Culture, Sex & Gender

Gayest Person Ever on Art as Tikkun Olam

Joel DerfnerJoel Derfner, author of Swish: My Quest to Become the Gayest Person Ever, keeps a blog. (Who doesn’t?) In today’s post, he reflects on his parents’ work as civil rights and workers’ rights activists in light of his own life working in the arts.

So I grew up in an atmosphere in which working to make the world a better place (in Hebrew, tikkun olam—”the healing of the world”) wasn’t just a virtue; it was an imperative.
I am therefore somewhat ambivalent about having gone into the theater; in a way, the fact that I’m not in a third-world country working to create food distribution systems makes me feel like a moral failure. (When I’m at my most self-loathing, I say, “My parents secured black people the franchise, and I write pretty music that makes upper-middle-class white people feel nice.”)
But my self-loathing aside, the fact is that theater does have the power to inspire its audience to tikkun olam; actually, we seem to be getting closer to measurable evidence that it does. more

I’m a big proponent of the need for art, even (or perhaps especially) in times of crisis when art feels like the farthest thing from a priority.
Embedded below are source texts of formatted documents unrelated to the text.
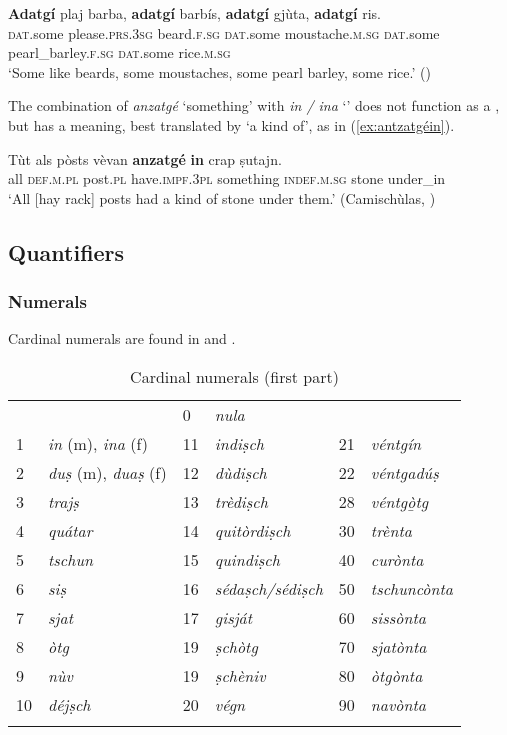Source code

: \ea\label{ex:adatgi1}
\gll  \textbf{Adatgí} plaj barba, \textbf{adatgí} barbís, \textbf{adatgí} gjùta, \textbf{adatgí} ris. \\
\textsc{dat}.some please.\textsc{prs.3sg} beard.\textsc{f.sg}  \textsc{dat}.some moustache.\textsc{m.sg} \textsc{dat}.some pearl\_barley.\textsc{f.sg} \textsc{dat}.some rice.\textsc{m.sg} \\
\glt `Some like beards, some moustaches, some pearl barley, some rice.' ()
\z

The combination of \textit{anzatgé} `something' with \textit{in / ina} `' does not function as a , but has a  meaning, best translated by `a kind of', as in (\ref{ex:antzatgéin}).

\ea\label{ex:antzatgéin}
\gll   Tùt als pòsts vèvan \textbf{anzatgé} \textbf{in} crap ṣutajn.\\
all \textsc{def.m.pl} post.\textsc{pl} have.\textsc{impf.3pl} something \textsc{indef.m.sg} stone under\_in\\
\glt `All [hay rack] posts had a kind of stone under them.' (Camischùlas, )
\z

\subsection{Quantifiers}\label{sec:3.2.5}

\subsubsection{Numerals}\label{sec:3.2.5.1}
Cardinal numerals are found in  and .


\begin{table}
\caption{Cardinal numerals (first part)} 
\label{tab:cardnum1}
 \begin{tabular}{llllll}
  \lsptoprule
 &&0&\textit{nula}\\
1&\textit{in} (m), \textit{ina} (f)&11&\textit{indiṣch}&21&\textit{véntgín}\\
2&\textit{duṣ} (m), \textit{duaṣ} (f) &12&\textit{dùdiṣch}&22&\textit{véntgadúṣ}\\
3&\textit{trajṣ}&13&\textit{trèdiṣch}&28&\textit{véntg{\`o̱}tg}\\
4&\textit{quátar}&14&\textit{quitòrdiṣch}&30 & \textit{trènta}\\
5&\textit{tschun}&15&\textit{quindiṣch} & 40 & \textit{curònta}\\
6&\textit{siṣ}&16&\textit{sédaṣch/sédiṣch}& 50 & \textit{tschuncònta}\\
7&\textit{sjat}&17&\textit{gisját} & 60 & \textit{sissònta}\\
8&\textit{òtg}&19& \textit{ṣchòtg} & 70 & \textit{sjatònta}\\
9&\textit{nùv}&19& \textit{ṣchèniv} & 80 & \textit{òtgònta}\\
10&\textit{déjṣch}&20&\textit{végn} & 90 & \textit{navònta}\\
  \lspbottomrule
 \end{tabular}
\end{table}

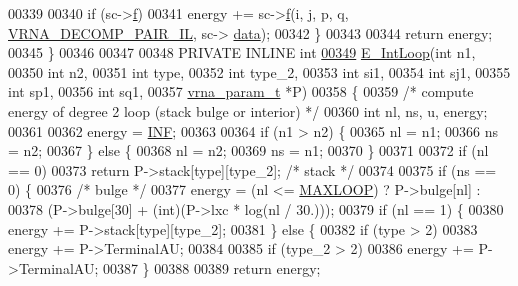 \begin{DoxyCode}
00339 
00340     \textcolor{keywordflow}{if} (sc->\hyperlink{group__soft__constraints_a32dc86090237888c75491bbd4861a04b}{f})
00341       energy += sc->\hyperlink{group__soft__constraints_a32dc86090237888c75491bbd4861a04b}{f}(i, j, p, q, \hyperlink{group__constraints_gaeab04f34d7730cff2d651d782f95d857}{VRNA\_DECOMP\_PAIR\_IL}, sc->
      \hyperlink{group__soft__constraints_a7574680143df97b9029146c2150bf06d}{data});
00342   \}
00343 
00344   \textcolor{keywordflow}{return} energy;
00345 \}
00346 
00347 
00348 PRIVATE INLINE \textcolor{keywordtype}{int}
\hyperlink{group__loops_gaafbc187b7f78e8e82afb77dd6f3b8fc5}{00349} \hyperlink{group__loops_gaafbc187b7f78e8e82afb77dd6f3b8fc5}{E\_IntLoop}(\textcolor{keywordtype}{int}           n1,
00350           \textcolor{keywordtype}{int}           n2,
00351           \textcolor{keywordtype}{int}           type,
00352           \textcolor{keywordtype}{int}           type\_2,
00353           \textcolor{keywordtype}{int}           si1,
00354           \textcolor{keywordtype}{int}           sj1,
00355           \textcolor{keywordtype}{int}           sp1,
00356           \textcolor{keywordtype}{int}           sq1,
00357           \hyperlink{group__energy__parameters_structvrna__param__s}{vrna\_param\_t}  *P)
00358 \{
00359   \textcolor{comment}{/* compute energy of degree 2 loop (stack bulge or interior) */}
00360   \textcolor{keywordtype}{int} nl, ns, u, energy;
00361 
00362   energy = \hyperlink{energy__const_8h_a12c2040f25d8e3a7b9e1c2024c618cb6}{INF};
00363 
00364   \textcolor{keywordflow}{if} (n1 > n2) \{
00365     nl  = n1;
00366     ns  = n2;
00367   \} \textcolor{keywordflow}{else} \{
00368     nl  = n2;
00369     ns  = n1;
00370   \}
00371 
00372   \textcolor{keywordflow}{if} (nl == 0)
00373     \textcolor{keywordflow}{return} P->stack[type][type\_2];  \textcolor{comment}{/* stack */}
00374 
00375   \textcolor{keywordflow}{if} (ns == 0) \{
00376     \textcolor{comment}{/* bulge */}
00377     energy = (nl <= \hyperlink{energy__const_8h_ad1bd6eabac419670ddd3c9ed82145988}{MAXLOOP}) ? P->bulge[nl] :
00378              (P->bulge[30] + (\textcolor{keywordtype}{int})(P->lxc * log(nl / 30.)));
00379     \textcolor{keywordflow}{if} (nl == 1) \{
00380       energy += P->stack[type][type\_2];
00381     \} \textcolor{keywordflow}{else} \{
00382       \textcolor{keywordflow}{if} (type > 2)
00383         energy += P->TerminalAU;
00384 
00385       \textcolor{keywordflow}{if} (type\_2 > 2)
00386         energy += P->TerminalAU;
00387     \}
00388 
00389     \textcolor{keywordflow}{return} energy;

\end{DoxyCode}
But can it be tikkun olam? Read the entire post and see if you’re convinced.

3 thoughts on “Gayest Person Ever on Art as Tikkun Olam

  1. Ah. I read the post in full.
    I’m not sure if a play can be considered an instrument of tikkun olam but it sure can be a part of a larger movement that motivates people to want to change the world into a peaceful and ethical place for all of it’s inhabitants.

  2. My ideas on the effectiveness on art as tikkun olam were completely changed by the Laramie Project. One of the creators wrote that when they heard about the murder of Matthew Shepherd, the theatre company asked what they could do. And they ended up by giving this amazing voice to everyone in Laramie, a living piece of art that was more than a documentary but an active attempt to heal. So many people that never felt this murder or others like it have cried because of that play.
    Art DOES something, does something real, and hopefully something reparative. Or at least it can.